Everyone is familiar with the process of evaporation. Suppose that you spill a teaspoon of water on
the kitchen table. If you come back a few hours later, the water will have disappeared. It has changed
from liquid water into water vapor, or evaporated.
Molecular explanation
Evaporation occurs because all molecules of all substances are constantly in motion. Consider the
molecules that make up a teaspoon of water, for example. Those molecules are constantly in motion,
flying back and forth within the water, sometimes colliding with each other. When collisions occur,
some molecules gain energy from other molecules.
Those changes make little difference for molecules deep within the water. But for molecules at the
surface of the water, the situation is different. Molecules at the surface that pick up energy from other
molecules begin to travel faster. Eventually, they may be able to travel fast enough to escape from the
surface of the water or to evaporate from the water.

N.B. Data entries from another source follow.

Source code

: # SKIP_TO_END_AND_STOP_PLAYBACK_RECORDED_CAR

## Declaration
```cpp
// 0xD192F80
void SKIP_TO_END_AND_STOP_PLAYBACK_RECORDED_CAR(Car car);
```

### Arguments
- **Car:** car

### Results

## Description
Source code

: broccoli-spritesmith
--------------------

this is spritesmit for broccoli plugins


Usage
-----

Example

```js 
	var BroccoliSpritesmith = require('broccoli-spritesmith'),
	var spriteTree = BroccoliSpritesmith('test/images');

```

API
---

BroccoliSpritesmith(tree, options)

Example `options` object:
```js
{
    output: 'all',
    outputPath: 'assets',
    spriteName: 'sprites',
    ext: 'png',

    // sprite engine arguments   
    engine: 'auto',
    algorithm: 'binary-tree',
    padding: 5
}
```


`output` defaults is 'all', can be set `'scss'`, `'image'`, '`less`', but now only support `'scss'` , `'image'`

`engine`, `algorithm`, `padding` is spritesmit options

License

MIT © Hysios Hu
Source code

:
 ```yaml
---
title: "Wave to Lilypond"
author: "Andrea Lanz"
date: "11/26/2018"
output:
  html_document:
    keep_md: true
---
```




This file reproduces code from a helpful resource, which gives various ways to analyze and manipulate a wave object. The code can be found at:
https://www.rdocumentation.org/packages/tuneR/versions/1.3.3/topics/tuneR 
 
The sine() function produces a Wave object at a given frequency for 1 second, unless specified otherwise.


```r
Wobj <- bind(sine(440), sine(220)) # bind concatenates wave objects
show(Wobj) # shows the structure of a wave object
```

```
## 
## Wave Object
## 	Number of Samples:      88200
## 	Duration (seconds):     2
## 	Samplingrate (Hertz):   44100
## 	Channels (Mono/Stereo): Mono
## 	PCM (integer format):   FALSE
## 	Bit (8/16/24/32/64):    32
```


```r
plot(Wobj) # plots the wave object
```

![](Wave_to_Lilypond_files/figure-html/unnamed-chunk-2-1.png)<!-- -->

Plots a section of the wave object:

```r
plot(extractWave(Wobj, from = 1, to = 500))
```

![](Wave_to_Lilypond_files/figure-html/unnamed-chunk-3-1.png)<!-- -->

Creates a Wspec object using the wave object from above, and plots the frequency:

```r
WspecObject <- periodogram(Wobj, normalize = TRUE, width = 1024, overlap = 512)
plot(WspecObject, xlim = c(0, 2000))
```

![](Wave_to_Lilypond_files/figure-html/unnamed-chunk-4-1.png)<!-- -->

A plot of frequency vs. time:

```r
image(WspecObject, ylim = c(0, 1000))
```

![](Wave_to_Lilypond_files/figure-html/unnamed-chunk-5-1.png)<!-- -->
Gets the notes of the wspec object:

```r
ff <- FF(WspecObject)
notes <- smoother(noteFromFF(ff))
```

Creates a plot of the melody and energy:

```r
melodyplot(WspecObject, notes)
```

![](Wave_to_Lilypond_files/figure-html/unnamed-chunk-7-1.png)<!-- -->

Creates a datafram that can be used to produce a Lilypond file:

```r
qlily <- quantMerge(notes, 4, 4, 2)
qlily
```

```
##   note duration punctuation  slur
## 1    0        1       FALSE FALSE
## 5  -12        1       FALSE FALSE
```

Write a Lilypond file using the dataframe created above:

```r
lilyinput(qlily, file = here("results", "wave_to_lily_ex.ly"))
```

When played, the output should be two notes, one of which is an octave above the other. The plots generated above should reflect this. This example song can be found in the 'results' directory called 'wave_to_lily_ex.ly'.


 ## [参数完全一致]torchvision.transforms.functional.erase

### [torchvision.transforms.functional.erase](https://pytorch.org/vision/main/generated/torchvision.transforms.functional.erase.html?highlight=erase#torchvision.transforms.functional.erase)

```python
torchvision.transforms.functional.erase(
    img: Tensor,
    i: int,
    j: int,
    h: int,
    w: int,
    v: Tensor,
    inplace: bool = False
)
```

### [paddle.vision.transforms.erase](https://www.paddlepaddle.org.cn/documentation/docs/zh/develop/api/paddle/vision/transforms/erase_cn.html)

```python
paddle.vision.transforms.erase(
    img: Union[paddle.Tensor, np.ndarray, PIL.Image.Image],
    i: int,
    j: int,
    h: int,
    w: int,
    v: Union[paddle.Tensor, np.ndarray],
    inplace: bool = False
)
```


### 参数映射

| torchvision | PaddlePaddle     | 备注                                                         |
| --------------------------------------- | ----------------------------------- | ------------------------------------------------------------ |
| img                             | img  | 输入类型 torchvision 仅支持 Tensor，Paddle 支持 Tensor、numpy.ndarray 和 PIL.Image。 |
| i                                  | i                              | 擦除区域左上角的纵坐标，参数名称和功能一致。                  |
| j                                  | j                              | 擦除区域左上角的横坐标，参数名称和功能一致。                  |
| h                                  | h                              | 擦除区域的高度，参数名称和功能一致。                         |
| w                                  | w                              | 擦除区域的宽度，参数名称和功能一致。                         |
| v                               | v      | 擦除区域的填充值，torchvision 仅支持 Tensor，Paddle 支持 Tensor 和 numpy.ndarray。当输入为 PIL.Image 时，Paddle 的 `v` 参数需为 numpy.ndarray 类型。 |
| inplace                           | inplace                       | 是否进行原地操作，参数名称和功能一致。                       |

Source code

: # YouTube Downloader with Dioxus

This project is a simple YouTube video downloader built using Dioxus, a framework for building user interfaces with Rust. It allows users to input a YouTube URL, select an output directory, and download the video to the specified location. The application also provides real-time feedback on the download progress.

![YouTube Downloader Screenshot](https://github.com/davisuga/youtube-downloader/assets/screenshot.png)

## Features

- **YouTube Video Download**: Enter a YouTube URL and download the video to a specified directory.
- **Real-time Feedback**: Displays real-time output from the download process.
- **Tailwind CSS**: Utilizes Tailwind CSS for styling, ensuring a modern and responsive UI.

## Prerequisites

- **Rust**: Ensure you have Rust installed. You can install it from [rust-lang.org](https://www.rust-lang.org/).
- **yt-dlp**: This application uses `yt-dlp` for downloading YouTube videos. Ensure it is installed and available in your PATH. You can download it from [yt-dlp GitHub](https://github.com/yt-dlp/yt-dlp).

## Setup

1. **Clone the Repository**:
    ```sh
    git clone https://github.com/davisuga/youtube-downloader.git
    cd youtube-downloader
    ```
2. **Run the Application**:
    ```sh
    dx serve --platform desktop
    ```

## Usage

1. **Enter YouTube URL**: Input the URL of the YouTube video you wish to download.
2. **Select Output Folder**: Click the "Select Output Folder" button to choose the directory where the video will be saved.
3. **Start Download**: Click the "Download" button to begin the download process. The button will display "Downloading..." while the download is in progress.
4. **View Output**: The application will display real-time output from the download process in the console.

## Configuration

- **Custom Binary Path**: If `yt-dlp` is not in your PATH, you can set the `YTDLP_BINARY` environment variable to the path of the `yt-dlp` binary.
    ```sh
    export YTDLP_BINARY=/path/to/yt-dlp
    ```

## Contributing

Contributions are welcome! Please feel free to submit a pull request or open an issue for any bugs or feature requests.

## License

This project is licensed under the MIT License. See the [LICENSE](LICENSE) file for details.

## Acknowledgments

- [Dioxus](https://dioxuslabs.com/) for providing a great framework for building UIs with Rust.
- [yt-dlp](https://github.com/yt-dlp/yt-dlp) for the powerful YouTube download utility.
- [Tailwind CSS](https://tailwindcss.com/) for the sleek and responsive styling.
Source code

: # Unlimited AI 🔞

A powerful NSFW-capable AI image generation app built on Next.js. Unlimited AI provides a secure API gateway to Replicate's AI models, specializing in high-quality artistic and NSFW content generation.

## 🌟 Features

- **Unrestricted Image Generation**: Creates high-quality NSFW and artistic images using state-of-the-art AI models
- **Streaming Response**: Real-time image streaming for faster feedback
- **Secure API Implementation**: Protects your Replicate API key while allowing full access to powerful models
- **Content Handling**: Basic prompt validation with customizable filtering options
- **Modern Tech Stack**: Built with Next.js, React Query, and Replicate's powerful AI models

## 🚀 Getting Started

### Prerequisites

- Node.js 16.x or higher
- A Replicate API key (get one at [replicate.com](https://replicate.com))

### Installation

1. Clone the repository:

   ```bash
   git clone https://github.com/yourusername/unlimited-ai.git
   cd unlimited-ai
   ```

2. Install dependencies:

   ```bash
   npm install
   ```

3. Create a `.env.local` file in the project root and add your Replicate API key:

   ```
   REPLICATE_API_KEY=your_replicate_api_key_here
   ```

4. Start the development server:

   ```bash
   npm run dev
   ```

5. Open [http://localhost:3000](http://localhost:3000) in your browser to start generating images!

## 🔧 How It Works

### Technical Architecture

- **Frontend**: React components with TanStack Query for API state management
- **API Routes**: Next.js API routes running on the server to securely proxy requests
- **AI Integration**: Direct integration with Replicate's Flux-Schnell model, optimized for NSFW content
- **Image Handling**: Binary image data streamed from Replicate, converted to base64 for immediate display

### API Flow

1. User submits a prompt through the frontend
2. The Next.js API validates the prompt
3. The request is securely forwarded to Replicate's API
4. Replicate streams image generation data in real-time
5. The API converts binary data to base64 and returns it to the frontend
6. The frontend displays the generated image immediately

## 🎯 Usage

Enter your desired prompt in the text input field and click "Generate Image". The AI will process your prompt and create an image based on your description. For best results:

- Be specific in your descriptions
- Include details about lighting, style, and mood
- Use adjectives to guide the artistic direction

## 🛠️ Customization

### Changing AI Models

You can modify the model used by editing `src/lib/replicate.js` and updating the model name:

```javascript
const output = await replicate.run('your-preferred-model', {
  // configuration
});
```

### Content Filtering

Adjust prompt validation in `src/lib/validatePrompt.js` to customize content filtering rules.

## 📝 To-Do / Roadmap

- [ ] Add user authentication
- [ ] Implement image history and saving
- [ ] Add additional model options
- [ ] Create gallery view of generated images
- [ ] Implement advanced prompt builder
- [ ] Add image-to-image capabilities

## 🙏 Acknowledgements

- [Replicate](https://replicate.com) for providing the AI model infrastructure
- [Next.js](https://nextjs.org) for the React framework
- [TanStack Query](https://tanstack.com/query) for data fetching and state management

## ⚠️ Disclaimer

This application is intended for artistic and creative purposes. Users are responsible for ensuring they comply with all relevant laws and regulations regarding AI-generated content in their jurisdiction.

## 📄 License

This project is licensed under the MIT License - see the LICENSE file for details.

This process continues as long as water molecules remain. Molecules that were once inside the water
eventually work their way to the surface. When they pick up enough energy by colliding with other
water molecules, they too escape. Eventually, no water molecules remain. The liquid has completely
evaporated.
The remaining liquid

This description explains an interesting fact about an evaporating liquid: its temperature decreases as
evaporation occurs. Remember that surface molecules escape from the liquid as they pick up energy
from other molecules. The molecules left behind, therefore, have less energy than they had before the
collisions. Since they have less energy, they also have a lower temperature.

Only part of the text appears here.